La semplicità è la maniera migliore per un artista, di arrivare al cuore dell’ascoltatore?
Sicuramente è un modo per arrivare ad una fetta più ampia di pubblico, ma riuscire ad essere semplici senza risultare banali è una delle cose più difficili. Poi dipende dall’artista, a chi si rivolge, cosa vuole trasmettere e come ha intenzione di farlo. Sono dell’idea che essere naturali, essere se stessi, sia l’unico modo per arrivare al cuore dell’ascoltatore.
Da anni, il mercato discografico vive delle profonde trasformazioni. Pensi siamo ormai ad un punto di svolta?
Bella domanda!!! Il mercato discografico si trasforma al passo con la tecnologia e la tecnologia è in perpetua evoluzione. Probabilmente si sono andate a delinearsi determinate dinamiche che dureranno fino alla prossima grande innovazione ma non saprei dire se siamo ad una svolta.
La musica italiana ha offerto tanto negli anni scorsi, pensi abbia ancora tante buone carte da giocarsi?

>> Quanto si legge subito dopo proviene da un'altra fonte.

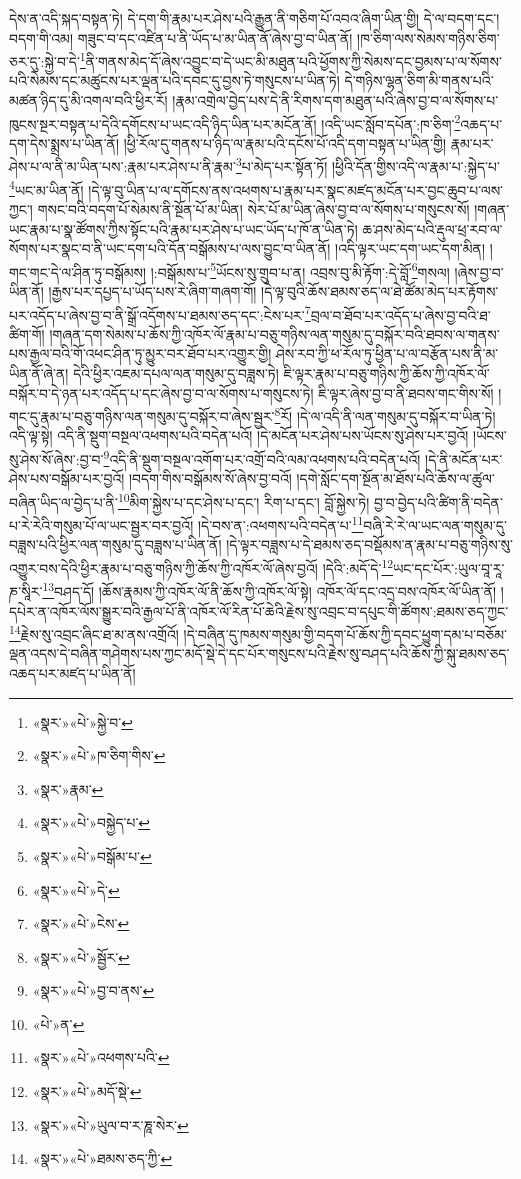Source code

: དེས་ན་འདི་སྐད་བསྟན་ཏེ། དེ་དག་གི་རྣམ་པར་ཤེས་པའི་རྒྱུན་ནི་གཅིག་པོ་འབའ་ཞིག་ཡིན་གྱི། དེ་ལ་བདག་དང་། བདག་གི་འམ། གཟུང་བ་དང་འཛིན་པ་ནི་ཡོད་པ་མ་ཡིན་ནོ་ཞེས་བྱ་བ་ཡིན་ནོ། །ཁ་ཅིག་ལས་སེམས་གཉིས་ཅིག་ཅར་དུ་:སྐྱེ་བ་དེ་\footnote{«སྣར་»«པེ་»སྐྱེ་བ་}ནི་གནས་མེད་དོ་ཞེས་འབྱུང་བ་དེ་ཡང་མི་མཐུན་པའི་ཕྱོགས་ཀྱི་སེམས་དང་བྱམས་པ་ལ་སོགས་པའི་སེམས་དང་མཚུངས་པར་ལྡན་པའི་དབང་དུ་བྱས་ཏེ་གསུངས་པ་ཡིན་ཏེ། དེ་གཉིས་ལྷན་ཅིག་མི་གནས་པའི་མཚན་ཉིད་དུ་མི་འགལ་བའི་ཕྱིར་རོ། །རྣམ་འགྲེལ་བྱེད་པས་དེ་ནི་རིགས་དག་མཐུན་པའི་ཞེས་བྱ་བ་ལ་སོགས་པ་ཁུངས་སྔར་བསྟན་པ་དེའི་དགོངས་པ་ཡང་འདི་ཉིད་ཡིན་པར་མངོན་ནོ། །འདི་ཡང་སློབ་དཔོན་:ཁ་ཅིག་\footnote{«སྣར་»«པེ་»ཁ་ཅིག་གིས་}འཆད་པ་དག་དེས་སྨྲས་པ་ཡིན་ནོ། །ཕྱི་རོལ་དུ་གནས་པ་ཉིད་ལ་རྣམ་པའི་དངོས་པོ་འདི་དག་བསྟན་པ་ཡིན་གྱི། རྣམ་པར་ཤེས་པ་ལ་ནི་མ་ཡིན་པས་:རྣམ་པར་ཤེས་པ་ནི་རྣམ་\footnote{«སྣར་»རྣམ་}པ་མེད་པར་སྟོན་ཏོ། །ཕྱིའི་དོན་གྱིས་འདི་ལ་རྣམ་པ་:སྐྱེད་པ་\footnote{«སྣར་»«པེ་»བསྐྱེད་པ་}ཡང་མ་ཡིན་ནོ། །དེ་ལྟ་བུ་ཡིན་པ་ལ་དགོངས་ནས་འཕགས་པ་རྣམ་པར་སྣང་མཛད་མངོན་པར་བྱང་ཆུབ་པ་ལས་ཀྱང་། གསང་བའི་བདག་པོ་སེམས་ནི་སྔོན་པོ་མ་ཡིན། སེར་པོ་མ་ཡིན་ཞེས་བྱ་བ་ལ་སོགས་པ་གསུངས་སོ། །གཞན་ཡང་རྣམ་པ་སྣ་ཚོགས་ཀྱིས་སྟོང་པའི་རྣམ་པར་ཤེས་པ་ཡང་ཡོད་པ་ཁོ་ན་ཡིན་ཏེ། ཆ་ཤས་མེད་པའི་རྡུལ་ཕྲ་རབ་ལ་སོགས་པར་སྣང་བ་ནི་ཡང་དག་པའི་དོན་བསྒོམས་པ་ལས་བྱུང་བ་ཡིན་ནོ། །འདི་ལྟར་ཡང་དག་ཡང་དག་མིན། །གང་གང་དེ་ལ་ཤིན་ཏུ་བསྒོམས། །:བསྒོམས་པ་\footnote{«སྣར་»«པེ་»བསྒོམ་པ་}ཡོངས་སུ་གྲུབ་པ་ན། འབྲས་བུ་མི་རྟོག་:དེ་བློ་\footnote{«སྣར་»«པེ་»དེ་}གསལ། །ཞེས་བྱ་བ་ཡིན་ནོ། །རྒྱས་པར་དཔྱད་པ་ཡོད་པས་རེ་ཞིག་གཞག་གོ། །དེ་ལྟ་བུའི་ཆོས་ཐམས་ཅད་ལ་ཐེ་ཚོམ་མེད་པར་རྟོགས་པར་འདོད་པ་ཞེས་བྱ་བ་ནི་སྒྲོ་འདོགས་པ་ཐམས་ཅད་དང་:ངེས་པར་\footnote{«སྣར་»«པེ་»ངེས་}བྲལ་བ་ཐོབ་པར་འདོད་པ་ཞེས་བྱ་བའི་ཐ་ཚིག་གོ། །གཞན་དག་སེམས་པ་ཆོས་ཀྱི་འཁོར་ལོ་རྣམ་པ་བཅུ་གཉིས་ལན་གསུམ་དུ་བསྐོར་བའི་ཐབས་ལ་གནས་པས་རྒྱལ་བའི་གོ་འཕང་ཤིན་ཏུ་མྱུར་བར་ཐོབ་པར་འགྱུར་གྱི། ཤེས་རབ་ཀྱི་ཕ་རོལ་ཏུ་ཕྱིན་པ་ལ་བརྩོན་པས་ནི་མ་ཡིན་ནོ་ཞེ་ན། དེའི་ཕྱིར་འཇམ་དཔལ་ལན་གསུམ་དུ་བཟླས་ཏེ། ཇི་ལྟར་རྣམ་པ་བཅུ་གཉིས་ཀྱི་ཆོས་ཀྱི་འཁོར་ལོ་བསྐོར་བ་དེ་ཉན་པར་འདོད་པ་དང་ཞེས་བྱ་བ་ལ་སོགས་པ་གསུངས་ཏེ། ཇི་ལྟར་ཞེས་བྱ་བ་ནི་ཐབས་གང་གིས་སོ། །གང་དུ་རྣམ་པ་བཅུ་གཉིས་ལན་གསུམ་དུ་བསྐོར་བ་ཞེས་སྦྱར་\footnote{«སྣར་»«པེ་»སྦྱོར་}རོ། །དེ་ལ་འདི་ནི་ལན་གསུམ་དུ་བསྐོར་བ་ཡིན་ཏེ། འདི་ལྟ་སྟེ། འདི་ནི་སྡུག་བསྔལ་འཕགས་པའི་བདེན་པའོ། །དེ་མངོན་པར་ཤེས་པས་ཡོངས་སུ་ཤེས་པར་བྱའོ། །ཡོངས་སུ་ཤེས་སོ་ཞེས་:བྱ་བ་\footnote{«སྣར་»«པེ་»བྱ་བ་ནས་}འདི་ནི་སྡུག་བསྔལ་འགོག་པར་འགྲོ་བའི་ལམ་འཕགས་པའི་བདེན་པའོ། །དེ་ནི་མངོན་པར་ཤེས་པས་བསྒོམ་པར་བྱའོ། །བདག་གིས་བསྒོམས་སོ་ཞེས་བྱ་བའོ། །དགེ་སློང་དག་སྔོན་མ་ཐོས་པའི་ཆོས་ལ་ཚུལ་བཞིན་ཡིད་ལ་བྱེད་པ་ནི་\footnote{«པེ་»ན་}མིག་སྐྱེས་པ་དང་ཤེས་པ་དང་། རིག་པ་དང་། བློ་སྐྱེས་ཏེ། བྱ་བ་བྱེད་པའི་ཚིག་ནི་བདེན་པ་རེ་རེའི་གསུམ་པོ་ལ་ཡང་སྦྱར་བར་བྱའོ། །དེ་བས་ན་:འཕགས་པའི་བདེན་པ་\footnote{«སྣར་»«པེ་»འཕགས་པའི་}བཞི་རེ་རེ་ལ་ཡང་ལན་གསུམ་དུ་བཟླས་པའི་ཕྱིར་ལན་གསུམ་དུ་བཟླས་པ་ཡིན་ནོ། །དེ་ལྟར་བཟླས་པ་དེ་ཐམས་ཅད་བསྡོམས་ན་རྣམ་པ་བཅུ་གཉིས་སུ་འགྱུར་བས་དེའི་ཕྱིར་རྣམ་པ་བཅུ་གཉིས་ཀྱི་ཆོས་ཀྱི་འཁོར་ལོ་ཞེས་བྱའོ། །དེའི་:མདོ་དེ་\footnote{«སྣར་»«པེ་»མདོ་སྡེ་}ཡང་དང་པོར་:ཡུལ་བཱ་རཱ་ཎ་སཱིར་\footnote{«སྣར་»«པེ་»ཡུལ་བ་ར་ཎཱ་སེར་}བཤད་དོ། །ཆོས་རྣམས་ཀྱི་འཁོར་ལོ་ནི་ཆོས་ཀྱི་འཁོར་ལོ་སྟེ། འཁོར་ལོ་དང་འདྲ་བས་འཁོར་ལོ་ཡིན་ནོ། །དཔེར་ན་འཁོར་ལོས་སྒྱུར་བའི་རྒྱལ་པོ་ནི་འཁོར་ལོ་རིན་པོ་ཆེའི་རྗེས་སུ་འབྲང་བ་དཔུང་གི་ཚོགས་:ཐམས་ཅད་ཀྱང་\footnote{«སྣར་»«པེ་»ཐམས་ཅད་ཀྱི་}རྗེས་སུ་འབྲང་ཞིང་ཐ་མ་ནས་འགྲོའོ། །དེ་བཞིན་དུ་ཁམས་གསུམ་གྱི་བདག་པོ་ཆོས་ཀྱི་དབང་ཕྱུག་དམ་པ་བཅོམ་ལྡན་འདས་དེ་བཞིན་གཤེགས་པས་ཀྱང་མདོ་སྡེ་དེ་དང་པོར་གསུངས་པའི་རྗེས་སུ་བཤད་པའི་ཆོས་ཀྱི་སྐུ་ཐམས་ཅད་འཆད་པར་མཛད་པ་ཡིན་ནོ།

Senza dubbio. La musica, l’arte in generale, è influenzata dalla società, dalla politica, dagli eventi, quindi ogni periodo viene immortalato, criticato, vissuto attraverso il filtro di una sensibilità differente, quella dell’artista. Abbiamo sempre la sensazione che: “prima era meglio” e troppo spesso esaltiamo il passato sminuendo, snobbando il presente, lo stesso presente che domani esalteremo ricordandolo migliore. Sicuramente esistono periodi artisticamente più proficui, periodi di rottura, di conquiste, di tragedie e grandi cambiamenti che ispirano gli artisti. Ricordiamo con affetto e malinconia il passato e questo lo rende migliore, il tempo ci fa dimenticare le cose brutte facendoci apparire un prima che non esiste. Teniamo presente, per fare un esempio, che nel 1984 usciva “Creuza de ma” di De Andrè, un capolavoro e contemporaneamente Giorgia Fiorio si presentava con “Se ti spogli” al festival di Sanremo, il testo ad un certo punto dice: “tu sei topo sei graffiti, hai i capelli come viti, tu sei tosto” credo possa bastare.
La tua passione per la musica è nata fin da bambino magari esibendoti per parenti ed amici,
o è stata una passione nata successivamente?
La mia passione nasce da piccolissimo, non saprei dire quando di preciso ma alle elementari sapevo tutto l’album bianco dei Beatles a memoria. Non mi esibivo per parenti ed amici, ero molto introverso e con una situazione famigliare borderline, probabilmente arriva proprio da questo la necessità di scrivere e raccontare storie, e sfogare nel canto ciò che non si può contenere in un solo cuore perché fa male.
Quali sono gli artisti che più ti piacciono?
Tanti, proprio tanti. Da Jeff Buckley a Brunori, da Nine Inch Nails agli Zen Circus. Adoro le ambientazioni dei Baustelle e la panna di Fibra. Sono affezionato agli Afterhours, a Silvestri e Willie Peyote e i Coma Cose che sono entrati a far parte delle mie playlist. Ascolto tantissima musica di generi diversi.
Poesia e canzoni, quanto hanno in comune?
Le canzoni sono delle poesie, in comune hanno la metrica, hanno il ritmo e le metafore. C’è poesia anche dove non ci sono le parole e la musica riesce ad emozionare ad influenzare lo stato d’animo.
Oggi come vedi il mondo musicale giovanile?
Ci sono progetti interessanti, con una bella personalità e un panorama abbastanza variegato. Ovviamente anche tanti cloni ma è inevitabile, molti fanno musica con lo stampino ma non è un fattore generazionale, succede quando un genere musicale arriva ad essere una moda, allora anche i testi diventano monotematici.
Per chiudere, come vedi l’utilizzo della tecnologia nelle canzoni?
Lo vedo bene. Gli strumenti per fare musica non sono mai sbagliati, dipende sempre da come vengono usati. Anche l’Auto-Tune, può essere utilizzato per dare valore al brano diventando un vero e proprio strumento come ad esempio viene utilizzato da Madame che è bravissima, oppure può essere usato per nascondere il fatto di non saper assolutamente cantare e sono in tanti a farlo.